Souvenir is a composition for chamber orchestra by the Finnish composer Magnus Lindberg. The work was commissioned by the New York Philharmonic, for which Lindberg was then composer-in-residence. It was given its world premiere on November 19, 2010, at Symphony Space, New York City, by the New York Philharmonic under the direction of Alan Gilbert. The piece was written in memoriam for Lindberg's friend and fellow composer Gérard Grisey.

==Composition==
Souvenir has a duration of roughly 25 minutes and is composed in three numbered movements.

===Instrumentation===
The work is scored for a chamber orchestra comprising flute, oboe, clarinet, bassoon, two horns, trumpet, trombone, tuba, two percussionists, harp, piano, and a reduced string section of only five players (violin I & II, viola, cello, and double bass).

==Reception==
Reviewing the world premiere, Anthony Tommasini of The New York Times said that Lindberg "certainly knows how to conjure up wondrous sounds" and wrote:
It began with a series of emphatic processional chords, almost like a funeral procession, though too assertive for that. Each chord unleashed reactive bursts of quiet, scurrying figures and riffs that eventually coalesced into action. During the reflective second movement and the bustling, densely layered yet always lucidly textured last movement, Mr. Lindberg's distinctive harmonic language came through, neither tonal nor atonal, but shimmering, diaphanous and pungent.

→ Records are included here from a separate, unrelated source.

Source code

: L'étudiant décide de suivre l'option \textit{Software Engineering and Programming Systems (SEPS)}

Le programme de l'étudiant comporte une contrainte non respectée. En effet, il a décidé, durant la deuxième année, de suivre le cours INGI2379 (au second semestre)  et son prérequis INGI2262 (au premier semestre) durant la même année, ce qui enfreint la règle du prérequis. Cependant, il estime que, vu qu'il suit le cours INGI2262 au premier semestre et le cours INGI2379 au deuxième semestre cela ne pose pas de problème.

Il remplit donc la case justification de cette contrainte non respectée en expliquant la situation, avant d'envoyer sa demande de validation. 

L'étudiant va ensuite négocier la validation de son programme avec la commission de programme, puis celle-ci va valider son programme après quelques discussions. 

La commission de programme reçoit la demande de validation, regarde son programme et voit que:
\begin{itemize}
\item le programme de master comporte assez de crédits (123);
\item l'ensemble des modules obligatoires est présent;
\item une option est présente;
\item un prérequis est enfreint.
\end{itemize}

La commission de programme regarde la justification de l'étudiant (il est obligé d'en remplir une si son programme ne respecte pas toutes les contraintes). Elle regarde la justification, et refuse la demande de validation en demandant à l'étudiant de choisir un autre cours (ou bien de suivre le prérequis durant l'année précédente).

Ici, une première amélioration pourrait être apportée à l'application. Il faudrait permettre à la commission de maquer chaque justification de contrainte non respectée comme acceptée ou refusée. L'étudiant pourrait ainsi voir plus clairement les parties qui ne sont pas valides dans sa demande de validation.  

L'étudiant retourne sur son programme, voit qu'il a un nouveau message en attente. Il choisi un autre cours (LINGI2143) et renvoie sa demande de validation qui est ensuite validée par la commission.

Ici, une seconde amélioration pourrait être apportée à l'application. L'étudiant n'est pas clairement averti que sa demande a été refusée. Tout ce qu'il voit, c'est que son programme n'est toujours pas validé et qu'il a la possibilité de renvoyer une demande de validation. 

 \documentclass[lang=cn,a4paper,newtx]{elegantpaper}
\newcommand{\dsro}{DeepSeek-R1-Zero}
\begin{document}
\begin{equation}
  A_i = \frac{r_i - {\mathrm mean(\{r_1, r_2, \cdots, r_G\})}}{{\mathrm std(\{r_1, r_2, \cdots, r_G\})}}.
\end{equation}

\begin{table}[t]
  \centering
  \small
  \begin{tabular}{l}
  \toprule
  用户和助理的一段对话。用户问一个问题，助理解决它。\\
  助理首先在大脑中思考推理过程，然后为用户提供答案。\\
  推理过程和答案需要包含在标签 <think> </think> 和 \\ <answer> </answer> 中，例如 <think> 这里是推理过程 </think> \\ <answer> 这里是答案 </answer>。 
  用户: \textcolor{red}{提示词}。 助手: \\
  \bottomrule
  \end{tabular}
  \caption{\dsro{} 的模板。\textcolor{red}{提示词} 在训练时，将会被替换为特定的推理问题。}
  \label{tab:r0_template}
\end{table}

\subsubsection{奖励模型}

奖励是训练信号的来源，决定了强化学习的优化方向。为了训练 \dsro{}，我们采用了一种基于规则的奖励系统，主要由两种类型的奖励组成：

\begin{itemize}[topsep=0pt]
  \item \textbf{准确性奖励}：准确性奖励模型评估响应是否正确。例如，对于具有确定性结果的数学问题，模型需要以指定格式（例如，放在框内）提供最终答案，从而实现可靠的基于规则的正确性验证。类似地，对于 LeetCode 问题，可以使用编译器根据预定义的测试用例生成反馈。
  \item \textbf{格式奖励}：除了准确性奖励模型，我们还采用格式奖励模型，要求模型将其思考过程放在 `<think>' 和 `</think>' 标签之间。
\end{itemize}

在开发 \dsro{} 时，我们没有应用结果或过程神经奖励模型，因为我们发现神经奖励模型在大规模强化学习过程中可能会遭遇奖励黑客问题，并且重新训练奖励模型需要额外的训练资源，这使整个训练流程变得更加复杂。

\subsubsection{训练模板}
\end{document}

David Fanning of Gramophone said, "Despite his antipathy to the designation, he has acknowledged that the three movements are conceived as a type of chamber symphony, and they certainly have the leanness, range of texture and character, concentration and sense of evolution that are worthy of that name." He added, "Admittedly, following the train of thought isn't always straightforward, and once again I have concerns about a shortish concluding movement that feels almost perfunctory. However, in this case repeated listening certainly pays off." of the Chicago Classical Review similarly observed, "Cast in three movements spanning 25 minutes, Souvenir is a symphony in all but name. Unlike many of his scores, often written for Brobdingnagian forces, Souvenir is crafted on a smaller scale for just 18 musicians, yet the work pulses with intense rhythmic dynamism and varied colors and creates a huge sonic impact."

Conversely, Andrew Clements of The Guardian described the piece as "rather overblown".